No signs of wear just yet. Swift is tireless, focused, determined and weirdly enthusiastic about every part of the process of being Taylor Swift. Even the yucky promotional stuff. It's like she was programmed in a secret laboratory or something. She knows it, too.
"Maybe this makes me sound like a robot, but there is nothing more interesting to me than my career," she says. "I feel sooooo lucky to have found something I love sooooo much. I don't have an identity without music. It probably sounds crazy, but I want to do everything I can to keep this precious thing intact."
Up next: album No. 2 -- the sophomore effort from the high school senior.

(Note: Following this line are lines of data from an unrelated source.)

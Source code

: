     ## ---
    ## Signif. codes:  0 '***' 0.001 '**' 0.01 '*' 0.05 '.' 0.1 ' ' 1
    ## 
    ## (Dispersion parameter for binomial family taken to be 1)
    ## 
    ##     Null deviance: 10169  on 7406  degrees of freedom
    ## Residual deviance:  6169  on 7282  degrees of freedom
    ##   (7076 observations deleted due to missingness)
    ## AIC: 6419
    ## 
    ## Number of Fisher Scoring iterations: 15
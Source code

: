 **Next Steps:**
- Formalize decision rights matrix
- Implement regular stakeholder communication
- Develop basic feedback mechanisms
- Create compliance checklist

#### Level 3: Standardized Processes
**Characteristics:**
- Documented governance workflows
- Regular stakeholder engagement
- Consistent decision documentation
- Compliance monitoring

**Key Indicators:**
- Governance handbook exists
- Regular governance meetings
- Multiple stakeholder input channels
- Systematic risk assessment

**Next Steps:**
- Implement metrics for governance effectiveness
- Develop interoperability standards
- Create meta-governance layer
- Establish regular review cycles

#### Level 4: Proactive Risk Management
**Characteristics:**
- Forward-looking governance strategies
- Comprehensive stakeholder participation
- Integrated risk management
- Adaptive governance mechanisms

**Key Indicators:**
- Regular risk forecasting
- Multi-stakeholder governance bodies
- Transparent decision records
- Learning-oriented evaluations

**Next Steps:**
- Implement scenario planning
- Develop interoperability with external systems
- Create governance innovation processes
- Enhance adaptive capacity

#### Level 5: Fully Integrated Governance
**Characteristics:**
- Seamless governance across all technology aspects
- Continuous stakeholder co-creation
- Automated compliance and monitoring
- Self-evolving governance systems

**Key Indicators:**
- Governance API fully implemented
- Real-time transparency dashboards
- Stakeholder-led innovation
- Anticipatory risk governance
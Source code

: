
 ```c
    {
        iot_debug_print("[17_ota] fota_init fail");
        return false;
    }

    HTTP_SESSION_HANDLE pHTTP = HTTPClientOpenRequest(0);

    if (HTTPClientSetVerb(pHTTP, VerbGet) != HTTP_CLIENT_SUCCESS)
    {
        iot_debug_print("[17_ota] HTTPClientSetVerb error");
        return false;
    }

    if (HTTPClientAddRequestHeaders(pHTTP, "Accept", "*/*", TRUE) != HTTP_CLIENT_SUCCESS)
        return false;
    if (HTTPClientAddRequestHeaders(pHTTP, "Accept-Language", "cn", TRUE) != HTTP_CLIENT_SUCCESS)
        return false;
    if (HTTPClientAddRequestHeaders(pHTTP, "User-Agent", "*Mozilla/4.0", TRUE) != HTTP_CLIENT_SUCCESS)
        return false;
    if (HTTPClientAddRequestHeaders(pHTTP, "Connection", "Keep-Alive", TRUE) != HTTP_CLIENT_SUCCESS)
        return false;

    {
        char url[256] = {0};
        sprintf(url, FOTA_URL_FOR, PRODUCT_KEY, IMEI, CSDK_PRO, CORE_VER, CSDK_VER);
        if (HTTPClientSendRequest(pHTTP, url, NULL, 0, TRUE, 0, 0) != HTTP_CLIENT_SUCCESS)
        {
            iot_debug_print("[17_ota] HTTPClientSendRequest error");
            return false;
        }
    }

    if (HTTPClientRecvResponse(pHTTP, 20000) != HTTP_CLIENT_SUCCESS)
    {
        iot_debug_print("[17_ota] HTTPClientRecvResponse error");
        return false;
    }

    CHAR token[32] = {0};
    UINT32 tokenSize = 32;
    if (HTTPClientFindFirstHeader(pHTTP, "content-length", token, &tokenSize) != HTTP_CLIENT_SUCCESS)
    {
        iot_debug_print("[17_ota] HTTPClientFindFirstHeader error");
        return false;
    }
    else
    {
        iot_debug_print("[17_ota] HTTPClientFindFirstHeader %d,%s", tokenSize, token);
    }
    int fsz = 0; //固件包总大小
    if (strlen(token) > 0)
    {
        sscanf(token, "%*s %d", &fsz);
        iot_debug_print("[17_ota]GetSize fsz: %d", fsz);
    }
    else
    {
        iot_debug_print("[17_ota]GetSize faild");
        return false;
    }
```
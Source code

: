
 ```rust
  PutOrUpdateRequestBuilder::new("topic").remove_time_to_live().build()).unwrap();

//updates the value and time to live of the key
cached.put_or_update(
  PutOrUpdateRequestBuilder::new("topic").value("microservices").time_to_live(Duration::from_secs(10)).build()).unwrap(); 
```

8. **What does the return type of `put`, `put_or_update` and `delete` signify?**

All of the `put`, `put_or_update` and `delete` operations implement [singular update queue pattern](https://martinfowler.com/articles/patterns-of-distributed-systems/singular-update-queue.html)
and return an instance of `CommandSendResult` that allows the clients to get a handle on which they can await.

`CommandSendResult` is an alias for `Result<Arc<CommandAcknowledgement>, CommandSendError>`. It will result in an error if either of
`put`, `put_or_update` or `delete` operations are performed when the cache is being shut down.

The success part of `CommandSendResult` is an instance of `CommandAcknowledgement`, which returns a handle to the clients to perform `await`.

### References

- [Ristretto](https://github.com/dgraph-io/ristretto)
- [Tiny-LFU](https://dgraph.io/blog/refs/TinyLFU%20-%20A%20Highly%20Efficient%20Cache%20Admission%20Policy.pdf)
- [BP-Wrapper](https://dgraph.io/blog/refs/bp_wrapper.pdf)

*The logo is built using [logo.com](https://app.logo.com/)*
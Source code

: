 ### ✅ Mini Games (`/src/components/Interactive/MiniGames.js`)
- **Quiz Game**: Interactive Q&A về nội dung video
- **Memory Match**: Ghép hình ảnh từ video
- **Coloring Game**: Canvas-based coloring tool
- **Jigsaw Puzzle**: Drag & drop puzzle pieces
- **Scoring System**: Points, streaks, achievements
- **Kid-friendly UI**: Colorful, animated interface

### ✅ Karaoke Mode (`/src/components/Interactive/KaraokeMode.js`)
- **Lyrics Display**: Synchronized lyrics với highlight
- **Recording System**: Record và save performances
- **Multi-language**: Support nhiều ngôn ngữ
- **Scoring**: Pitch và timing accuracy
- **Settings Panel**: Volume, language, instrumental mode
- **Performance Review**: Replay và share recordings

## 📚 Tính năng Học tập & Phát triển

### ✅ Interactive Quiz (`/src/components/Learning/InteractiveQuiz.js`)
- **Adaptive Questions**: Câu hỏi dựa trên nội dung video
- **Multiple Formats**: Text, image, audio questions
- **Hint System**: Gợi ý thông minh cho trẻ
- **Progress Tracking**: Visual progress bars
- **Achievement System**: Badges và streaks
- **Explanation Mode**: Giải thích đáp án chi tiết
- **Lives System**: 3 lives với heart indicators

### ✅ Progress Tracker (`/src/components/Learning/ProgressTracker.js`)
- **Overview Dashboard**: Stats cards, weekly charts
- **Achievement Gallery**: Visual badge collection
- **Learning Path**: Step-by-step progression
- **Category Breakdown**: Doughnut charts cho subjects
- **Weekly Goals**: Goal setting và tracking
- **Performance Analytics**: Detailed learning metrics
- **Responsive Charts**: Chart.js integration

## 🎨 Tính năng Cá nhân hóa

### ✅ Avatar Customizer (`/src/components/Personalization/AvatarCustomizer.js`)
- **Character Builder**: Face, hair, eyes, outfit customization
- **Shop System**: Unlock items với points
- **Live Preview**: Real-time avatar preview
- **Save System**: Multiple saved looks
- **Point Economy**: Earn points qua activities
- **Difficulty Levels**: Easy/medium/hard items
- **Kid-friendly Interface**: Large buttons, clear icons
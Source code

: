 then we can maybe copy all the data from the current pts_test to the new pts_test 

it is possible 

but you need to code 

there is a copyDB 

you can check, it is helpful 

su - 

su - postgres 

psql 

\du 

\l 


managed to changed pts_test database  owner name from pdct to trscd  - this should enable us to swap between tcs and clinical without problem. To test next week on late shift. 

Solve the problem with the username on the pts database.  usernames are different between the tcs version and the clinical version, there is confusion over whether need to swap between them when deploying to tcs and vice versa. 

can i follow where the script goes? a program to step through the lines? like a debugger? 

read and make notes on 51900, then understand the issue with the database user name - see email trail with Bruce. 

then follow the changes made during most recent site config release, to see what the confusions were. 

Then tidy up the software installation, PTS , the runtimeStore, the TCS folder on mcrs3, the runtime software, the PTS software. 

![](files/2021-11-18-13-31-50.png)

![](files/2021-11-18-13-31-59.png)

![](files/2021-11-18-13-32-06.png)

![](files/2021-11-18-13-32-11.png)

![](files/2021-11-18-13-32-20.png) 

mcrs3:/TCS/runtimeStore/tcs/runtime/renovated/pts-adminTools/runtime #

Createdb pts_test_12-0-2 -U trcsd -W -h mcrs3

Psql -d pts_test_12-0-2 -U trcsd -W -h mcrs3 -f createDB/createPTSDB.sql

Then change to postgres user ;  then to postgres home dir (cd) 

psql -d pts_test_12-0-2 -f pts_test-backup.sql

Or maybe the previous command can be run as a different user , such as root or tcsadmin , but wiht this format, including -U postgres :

She's finished about half of the album, which should be released before the end of the year. Probably around the time she turns 19, in December.
But this obsession with her age: Maybe it's wrong? Brad Paisley, with whom Swift toured last summer, says Swift isn't great for 16 or 17 or 18; she's great period. But Swift writes from a particularly youthful perspective and connects with a particular demographic. "Every kid relates to Taylor and those songs because they're pointed right at them," Gill says.
Swift's teenagerly take? Whatever. "I'm not concerned with people seeing me in a certain way," she says. "Some people see me as a kid, some people see me as an adult. But I'm seriously not going to complain how anybody sees me, as long as they see me."